Segment Start: The input

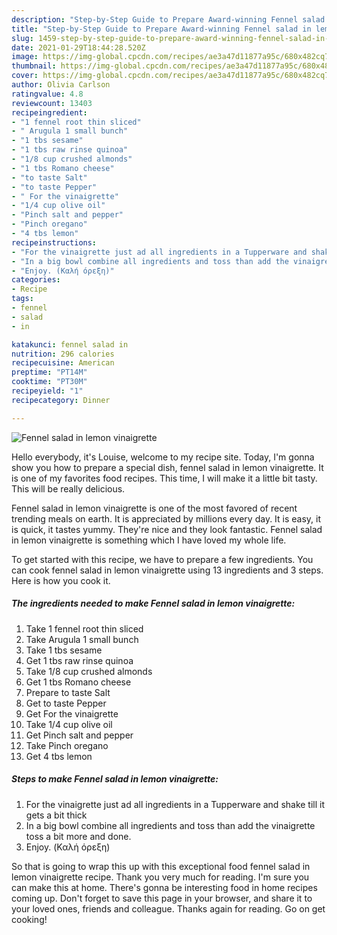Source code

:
 ```yaml
---
description: "Step-by-Step Guide to Prepare Award-winning Fennel salad in lemon vinaigrette"
title: "Step-by-Step Guide to Prepare Award-winning Fennel salad in lemon vinaigrette"
slug: 1459-step-by-step-guide-to-prepare-award-winning-fennel-salad-in-lemon-vinaigrette
date: 2021-01-29T18:44:28.520Z
image: https://img-global.cpcdn.com/recipes/ae3a47d11877a95c/680x482cq70/fennel-salad-in-lemon-vinaigrette-recipe-main-photo.jpg
thumbnail: https://img-global.cpcdn.com/recipes/ae3a47d11877a95c/680x482cq70/fennel-salad-in-lemon-vinaigrette-recipe-main-photo.jpg
cover: https://img-global.cpcdn.com/recipes/ae3a47d11877a95c/680x482cq70/fennel-salad-in-lemon-vinaigrette-recipe-main-photo.jpg
author: Olivia Carlson
ratingvalue: 4.8
reviewcount: 13403
recipeingredient:
- "1 fennel root thin sliced"
- " Arugula 1 small bunch"
- "1 tbs sesame"
- "1 tbs raw rinse quinoa"
- "1/8 cup crushed almonds"
- "1 tbs Romano cheese"
- "to taste Salt"
- "to taste Pepper"
- " For the vinaigrette"
- "1/4 cup olive oil"
- "Pinch salt and pepper"
- "Pinch oregano"
- "4 tbs lemon"
recipeinstructions:
- "For the vinaigrette just ad all ingredients in a Tupperware and shake till it gets a bit thick"
- "In a big bowl combine all ingredients and toss than add the vinaigrette toss a bit more and done."
- "Enjoy. (Καλή όρεξη)"
categories:
- Recipe
tags:
- fennel
- salad
- in

katakunci: fennel salad in 
nutrition: 296 calories
recipecuisine: American
preptime: "PT14M"
cooktime: "PT30M"
recipeyield: "1"
recipecategory: Dinner

---
```



![Fennel salad in lemon vinaigrette](https://img-global.cpcdn.com/recipes/ae3a47d11877a95c/680x482cq70/fennel-salad-in-lemon-vinaigrette-recipe-main-photo.jpg)

Hello everybody, it's Louise, welcome to my recipe site. Today, I'm gonna show you how to prepare a special dish, fennel salad in lemon vinaigrette. It is one of my favorites food recipes. This time, I will make it a little bit tasty. This will be really delicious.



Fennel salad in lemon vinaigrette is one of the most favored of recent trending meals on earth. It is appreciated by millions every day. It is easy, it is quick, it tastes yummy. They're nice and they look fantastic. Fennel salad in lemon vinaigrette is something which I have loved my whole life.


To get started with this recipe, we have to prepare a few ingredients. You can cook fennel salad in lemon vinaigrette using 13 ingredients and 3 steps. Here is how you cook it.

<!--inarticleads1-->

##### The ingredients needed to make Fennel salad in lemon vinaigrette:

1. Take 1 fennel root thin sliced
1. Take  Arugula 1 small bunch
1. Take 1 tbs sesame
1. Get 1 tbs raw rinse quinoa
1. Take 1/8 cup crushed almonds
1. Get 1 tbs Romano cheese
1. Prepare to taste Salt
1. Get to taste Pepper
1. Get  For the vinaigrette
1. Take 1/4 cup olive oil
1. Get Pinch salt and pepper
1. Take Pinch oregano
1. Get 4 tbs lemon




<!--inarticleads2-->

##### Steps to make Fennel salad in lemon vinaigrette:

1. For the vinaigrette just ad all ingredients in a Tupperware and shake till it gets a bit thick
1. In a big bowl combine all ingredients and toss than add the vinaigrette toss a bit more and done.
1. Enjoy. (Καλή όρεξη)




So that is going to wrap this up with this exceptional food fennel salad in lemon vinaigrette recipe. Thank you very much for reading. I'm sure you can make this at home. There's gonna be interesting food in home recipes coming up. Don't forget to save this page in your browser, and share it to your loved ones, friends and colleague. Thanks again for reading. Go on get cooking!
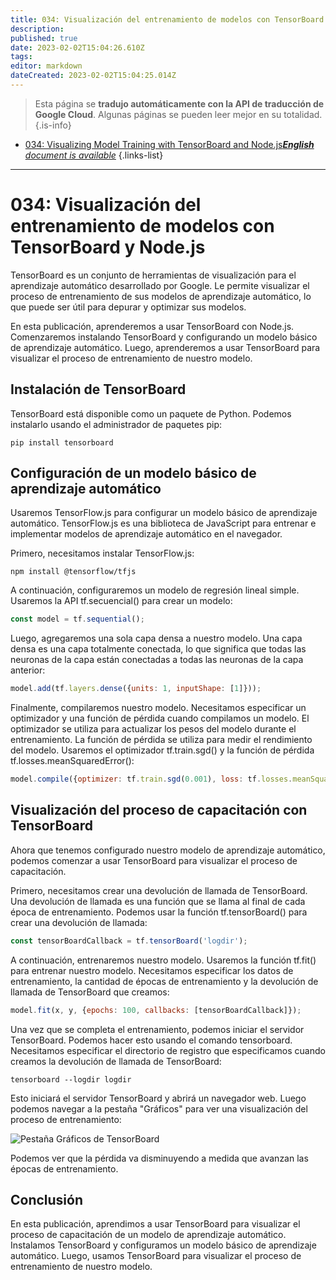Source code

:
 ```yaml
---
title: 034: Visualización del entrenamiento de modelos con TensorBoard y Node.js
description: 
published: true
date: 2023-02-02T15:04:26.610Z
tags: 
editor: markdown
dateCreated: 2023-02-02T15:04:25.014Z
---
```


> Esta página se **tradujo automáticamente con la API de traducción de Google Cloud**.
Algunas páginas se pueden leer mejor en su totalidad.{.is-info}



- [034: Visualizing Model Training with TensorBoard and Node.js***English** document is available*](/en/Knowledge-base/TensorFlow-js/Learning/034-visualizing-model-training-with-tensorboard-and-node-js)
{.links-list}


---

# 034: Visualización del entrenamiento de modelos con TensorBoard y Node.js

TensorBoard es un conjunto de herramientas de visualización para el aprendizaje automático desarrollado por Google. Le permite visualizar el proceso de entrenamiento de sus modelos de aprendizaje automático, lo que puede ser útil para depurar y optimizar sus modelos.

En esta publicación, aprenderemos a usar TensorBoard con Node.js. Comenzaremos instalando TensorBoard y configurando un modelo básico de aprendizaje automático. Luego, aprenderemos a usar TensorBoard para visualizar el proceso de entrenamiento de nuestro modelo.

## Instalación de TensorBoard

TensorBoard está disponible como un paquete de Python. Podemos instalarlo usando el administrador de paquetes pip:

```
pip install tensorboard
```

## Configuración de un modelo básico de aprendizaje automático

Usaremos TensorFlow.js para configurar un modelo básico de aprendizaje automático. TensorFlow.js es una biblioteca de JavaScript para entrenar e implementar modelos de aprendizaje automático en el navegador.

Primero, necesitamos instalar TensorFlow.js:

```
npm install @tensorflow/tfjs
```

A continuación, configuraremos un modelo de regresión lineal simple. Usaremos la API tf.secuencial() para crear un modelo:

```javascript
const model = tf.sequential();
```

Luego, agregaremos una sola capa densa a nuestro modelo. Una capa densa es una capa totalmente conectada, lo que significa que todas las neuronas de la capa están conectadas a todas las neuronas de la capa anterior:

```javascript
model.add(tf.layers.dense({units: 1, inputShape: [1]}));
```

Finalmente, compilaremos nuestro modelo. Necesitamos especificar un optimizador y una función de pérdida cuando compilamos un modelo. El optimizador se utiliza para actualizar los pesos del modelo durante el entrenamiento. La función de pérdida se utiliza para medir el rendimiento del modelo. Usaremos el optimizador tf.train.sgd() y la función de pérdida tf.losses.meanSquaredError():

```javascript
model.compile({optimizer: tf.train.sgd(0.001), loss: tf.losses.meanSquaredError});
```

## Visualización del proceso de capacitación con TensorBoard

Ahora que tenemos configurado nuestro modelo de aprendizaje automático, podemos comenzar a usar TensorBoard para visualizar el proceso de capacitación.

Primero, necesitamos crear una devolución de llamada de TensorBoard. Una devolución de llamada es una función que se llama al final de cada época de entrenamiento. Podemos usar la función tf.tensorBoard() para crear una devolución de llamada:

```javascript
const tensorBoardCallback = tf.tensorBoard('logdir');
```

A continuación, entrenaremos nuestro modelo. Usaremos la función tf.fit() para entrenar nuestro modelo. Necesitamos especificar los datos de entrenamiento, la cantidad de épocas de entrenamiento y la devolución de llamada de TensorBoard que creamos:

```javascript
model.fit(x, y, {epochs: 100, callbacks: [tensorBoardCallback]});
```

Una vez que se completa el entrenamiento, podemos iniciar el servidor TensorBoard. Podemos hacer esto usando el comando tensorboard. Necesitamos especificar el directorio de registro que especificamos cuando creamos la devolución de llamada de TensorBoard:

```
tensorboard --logdir logdir
```

Esto iniciará el servidor TensorBoard y abrirá un navegador web. Luego podemos navegar a la pestaña "Gráficos" para ver una visualización del proceso de entrenamiento:

![Pestaña Gráficos de TensorBoard](https://i.imgur.com/rm3kTGi.png)

Podemos ver que la pérdida va disminuyendo a medida que avanzan las épocas de entrenamiento.

## Conclusión

En esta publicación, aprendimos a usar TensorBoard para visualizar el proceso de capacitación de un modelo de aprendizaje automático. Instalamos TensorBoard y configuramos un modelo básico de aprendizaje automático. Luego, usamos TensorBoard para visualizar el proceso de entrenamiento de nuestro modelo.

Segment End: The input

* **Problem description**
Lines containing the string "rinse" are the ones to copy from the entries above.

* **Output of the exercise**
- "1 tbs raw rinse quinoa"
1. Get 1 tbs raw rinse quinoa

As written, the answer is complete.